** Data supplied follows **

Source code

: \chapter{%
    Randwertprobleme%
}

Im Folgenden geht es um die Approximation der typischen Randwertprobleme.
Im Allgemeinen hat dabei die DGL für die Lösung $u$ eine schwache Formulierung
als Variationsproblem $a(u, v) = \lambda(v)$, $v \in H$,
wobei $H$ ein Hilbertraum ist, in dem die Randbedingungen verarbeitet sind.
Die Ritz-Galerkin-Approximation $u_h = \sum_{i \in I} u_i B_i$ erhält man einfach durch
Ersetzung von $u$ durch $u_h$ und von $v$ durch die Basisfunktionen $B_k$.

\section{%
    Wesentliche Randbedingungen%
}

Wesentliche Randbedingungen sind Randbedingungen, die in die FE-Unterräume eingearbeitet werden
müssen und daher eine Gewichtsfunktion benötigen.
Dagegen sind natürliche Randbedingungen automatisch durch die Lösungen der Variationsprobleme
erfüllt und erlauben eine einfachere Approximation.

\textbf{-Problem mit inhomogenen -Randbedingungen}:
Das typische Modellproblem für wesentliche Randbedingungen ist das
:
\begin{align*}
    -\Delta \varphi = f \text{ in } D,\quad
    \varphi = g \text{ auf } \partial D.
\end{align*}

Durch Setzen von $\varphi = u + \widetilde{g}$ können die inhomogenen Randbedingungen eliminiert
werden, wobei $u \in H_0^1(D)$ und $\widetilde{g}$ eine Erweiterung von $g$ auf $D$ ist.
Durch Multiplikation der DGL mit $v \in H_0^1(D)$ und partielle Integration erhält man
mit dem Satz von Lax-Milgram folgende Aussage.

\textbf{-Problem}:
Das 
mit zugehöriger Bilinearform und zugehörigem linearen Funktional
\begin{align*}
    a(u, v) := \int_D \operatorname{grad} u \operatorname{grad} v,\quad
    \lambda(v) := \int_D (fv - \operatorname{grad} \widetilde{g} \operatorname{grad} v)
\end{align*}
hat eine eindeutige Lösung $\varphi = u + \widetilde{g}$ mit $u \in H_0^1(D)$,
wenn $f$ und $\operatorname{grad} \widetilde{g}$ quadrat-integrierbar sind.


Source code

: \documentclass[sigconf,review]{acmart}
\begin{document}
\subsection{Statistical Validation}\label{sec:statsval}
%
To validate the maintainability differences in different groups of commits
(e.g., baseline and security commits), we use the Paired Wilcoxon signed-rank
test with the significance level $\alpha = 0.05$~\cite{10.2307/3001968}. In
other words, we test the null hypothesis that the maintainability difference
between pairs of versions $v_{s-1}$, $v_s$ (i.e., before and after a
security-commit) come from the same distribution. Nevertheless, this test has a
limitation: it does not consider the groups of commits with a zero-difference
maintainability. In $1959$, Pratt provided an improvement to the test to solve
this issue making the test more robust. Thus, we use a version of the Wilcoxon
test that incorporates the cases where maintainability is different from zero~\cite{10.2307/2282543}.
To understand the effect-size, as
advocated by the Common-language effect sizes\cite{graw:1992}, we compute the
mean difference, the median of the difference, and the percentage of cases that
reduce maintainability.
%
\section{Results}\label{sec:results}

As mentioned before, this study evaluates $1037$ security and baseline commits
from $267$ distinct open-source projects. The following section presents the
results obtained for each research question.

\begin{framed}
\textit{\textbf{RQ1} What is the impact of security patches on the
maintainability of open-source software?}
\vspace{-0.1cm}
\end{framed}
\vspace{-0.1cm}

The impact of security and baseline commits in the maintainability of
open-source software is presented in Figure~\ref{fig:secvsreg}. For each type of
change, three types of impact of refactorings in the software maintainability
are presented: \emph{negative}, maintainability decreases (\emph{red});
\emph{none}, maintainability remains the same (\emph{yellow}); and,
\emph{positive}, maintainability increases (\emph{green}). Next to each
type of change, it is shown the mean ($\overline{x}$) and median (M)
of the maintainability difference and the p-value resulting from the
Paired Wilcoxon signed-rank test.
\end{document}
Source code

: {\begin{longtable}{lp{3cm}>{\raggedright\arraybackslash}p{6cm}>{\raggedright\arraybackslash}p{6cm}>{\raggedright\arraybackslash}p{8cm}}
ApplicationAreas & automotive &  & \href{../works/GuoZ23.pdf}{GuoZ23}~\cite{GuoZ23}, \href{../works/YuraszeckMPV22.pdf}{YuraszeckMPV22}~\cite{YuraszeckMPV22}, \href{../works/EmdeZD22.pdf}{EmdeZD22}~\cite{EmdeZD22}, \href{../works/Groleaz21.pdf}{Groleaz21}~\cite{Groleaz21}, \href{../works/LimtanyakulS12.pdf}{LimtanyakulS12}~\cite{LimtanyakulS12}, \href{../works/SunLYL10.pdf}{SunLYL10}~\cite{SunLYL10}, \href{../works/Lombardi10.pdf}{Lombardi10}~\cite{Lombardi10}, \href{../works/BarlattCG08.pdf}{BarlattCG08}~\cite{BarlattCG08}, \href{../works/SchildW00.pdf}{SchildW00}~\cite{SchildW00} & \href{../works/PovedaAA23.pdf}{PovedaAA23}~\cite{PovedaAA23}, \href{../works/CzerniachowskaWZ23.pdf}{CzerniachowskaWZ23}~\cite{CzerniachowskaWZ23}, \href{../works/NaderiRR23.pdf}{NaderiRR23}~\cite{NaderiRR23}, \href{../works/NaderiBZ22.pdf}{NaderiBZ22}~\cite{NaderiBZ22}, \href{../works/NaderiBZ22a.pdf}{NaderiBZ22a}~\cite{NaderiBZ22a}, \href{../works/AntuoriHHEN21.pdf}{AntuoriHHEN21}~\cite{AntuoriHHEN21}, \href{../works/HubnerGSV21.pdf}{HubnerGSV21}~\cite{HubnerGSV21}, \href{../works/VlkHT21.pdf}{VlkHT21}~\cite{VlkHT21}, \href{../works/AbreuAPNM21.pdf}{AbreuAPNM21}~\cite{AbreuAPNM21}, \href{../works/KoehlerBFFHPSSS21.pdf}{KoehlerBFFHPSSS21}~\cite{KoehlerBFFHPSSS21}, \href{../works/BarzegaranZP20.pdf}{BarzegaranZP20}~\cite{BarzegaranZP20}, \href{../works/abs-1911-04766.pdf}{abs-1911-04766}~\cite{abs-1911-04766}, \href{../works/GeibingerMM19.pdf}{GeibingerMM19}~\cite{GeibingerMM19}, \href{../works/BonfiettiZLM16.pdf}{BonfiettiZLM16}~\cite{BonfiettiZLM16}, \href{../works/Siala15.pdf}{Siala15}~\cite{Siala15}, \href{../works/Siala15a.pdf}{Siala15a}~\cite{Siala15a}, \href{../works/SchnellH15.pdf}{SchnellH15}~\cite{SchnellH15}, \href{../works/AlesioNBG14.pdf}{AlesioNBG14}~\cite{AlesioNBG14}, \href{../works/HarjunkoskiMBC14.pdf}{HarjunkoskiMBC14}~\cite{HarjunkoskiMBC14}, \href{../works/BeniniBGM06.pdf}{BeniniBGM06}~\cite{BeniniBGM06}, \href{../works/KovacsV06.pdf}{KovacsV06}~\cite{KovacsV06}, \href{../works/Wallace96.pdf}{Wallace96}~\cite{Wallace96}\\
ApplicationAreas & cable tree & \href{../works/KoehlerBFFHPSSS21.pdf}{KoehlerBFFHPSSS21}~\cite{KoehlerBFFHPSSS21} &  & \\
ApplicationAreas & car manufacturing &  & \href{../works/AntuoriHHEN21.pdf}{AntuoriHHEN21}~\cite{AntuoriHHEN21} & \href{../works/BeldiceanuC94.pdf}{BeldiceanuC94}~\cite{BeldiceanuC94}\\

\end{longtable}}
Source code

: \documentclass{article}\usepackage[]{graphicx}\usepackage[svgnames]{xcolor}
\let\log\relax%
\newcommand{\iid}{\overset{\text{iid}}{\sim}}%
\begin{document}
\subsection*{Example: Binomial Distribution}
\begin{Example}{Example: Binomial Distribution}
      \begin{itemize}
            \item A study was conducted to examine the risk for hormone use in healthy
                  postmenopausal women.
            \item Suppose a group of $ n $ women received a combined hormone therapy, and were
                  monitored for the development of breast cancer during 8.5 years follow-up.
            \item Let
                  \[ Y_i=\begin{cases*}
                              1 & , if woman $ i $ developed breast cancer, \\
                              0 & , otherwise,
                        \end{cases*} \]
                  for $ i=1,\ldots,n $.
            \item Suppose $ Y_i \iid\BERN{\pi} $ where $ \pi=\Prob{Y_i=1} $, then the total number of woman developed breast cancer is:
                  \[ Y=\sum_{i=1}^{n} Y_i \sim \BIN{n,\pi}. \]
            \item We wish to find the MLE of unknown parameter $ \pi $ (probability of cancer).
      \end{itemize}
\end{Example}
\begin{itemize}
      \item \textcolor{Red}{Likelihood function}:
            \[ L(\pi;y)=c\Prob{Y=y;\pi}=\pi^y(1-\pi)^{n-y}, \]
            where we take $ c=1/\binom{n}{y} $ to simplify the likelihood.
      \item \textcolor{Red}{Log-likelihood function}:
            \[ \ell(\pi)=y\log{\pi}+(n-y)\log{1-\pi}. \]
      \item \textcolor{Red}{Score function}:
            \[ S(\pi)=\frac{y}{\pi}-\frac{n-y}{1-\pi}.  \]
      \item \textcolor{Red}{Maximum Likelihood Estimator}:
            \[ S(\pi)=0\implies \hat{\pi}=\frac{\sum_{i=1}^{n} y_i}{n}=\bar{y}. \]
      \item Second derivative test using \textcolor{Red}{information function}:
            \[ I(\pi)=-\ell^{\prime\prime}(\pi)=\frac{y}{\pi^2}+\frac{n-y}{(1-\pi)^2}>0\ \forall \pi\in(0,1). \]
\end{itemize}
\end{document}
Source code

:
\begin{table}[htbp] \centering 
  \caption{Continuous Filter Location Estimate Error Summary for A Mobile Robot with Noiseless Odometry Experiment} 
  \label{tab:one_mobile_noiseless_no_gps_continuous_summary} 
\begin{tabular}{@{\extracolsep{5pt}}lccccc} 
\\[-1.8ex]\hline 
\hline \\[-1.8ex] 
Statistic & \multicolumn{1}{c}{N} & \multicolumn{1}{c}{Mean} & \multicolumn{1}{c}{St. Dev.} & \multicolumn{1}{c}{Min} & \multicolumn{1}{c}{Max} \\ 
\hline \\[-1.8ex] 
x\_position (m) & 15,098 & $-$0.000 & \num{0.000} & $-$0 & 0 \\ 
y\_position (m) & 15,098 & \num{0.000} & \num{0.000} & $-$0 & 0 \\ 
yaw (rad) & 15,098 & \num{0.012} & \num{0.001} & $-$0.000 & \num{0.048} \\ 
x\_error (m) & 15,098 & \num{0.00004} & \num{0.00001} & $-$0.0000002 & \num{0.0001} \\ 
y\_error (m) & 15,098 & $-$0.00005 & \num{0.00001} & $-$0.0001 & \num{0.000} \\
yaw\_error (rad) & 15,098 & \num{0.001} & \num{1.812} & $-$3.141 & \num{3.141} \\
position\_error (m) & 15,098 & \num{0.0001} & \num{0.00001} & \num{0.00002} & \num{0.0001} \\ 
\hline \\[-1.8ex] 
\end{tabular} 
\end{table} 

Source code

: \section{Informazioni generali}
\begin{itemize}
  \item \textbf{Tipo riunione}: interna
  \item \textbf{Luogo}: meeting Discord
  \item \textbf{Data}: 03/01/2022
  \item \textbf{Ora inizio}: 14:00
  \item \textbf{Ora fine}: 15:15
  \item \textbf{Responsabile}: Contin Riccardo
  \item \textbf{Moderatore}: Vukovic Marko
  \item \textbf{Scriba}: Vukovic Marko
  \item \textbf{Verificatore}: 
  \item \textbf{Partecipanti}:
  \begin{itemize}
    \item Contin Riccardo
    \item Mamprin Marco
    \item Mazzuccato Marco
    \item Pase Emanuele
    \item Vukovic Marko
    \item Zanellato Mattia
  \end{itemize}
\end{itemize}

** End of Data supplied **

## Work request:
For the word "emph", tally the lines of the entries in which it appears and give the total alone.

## Solution:
3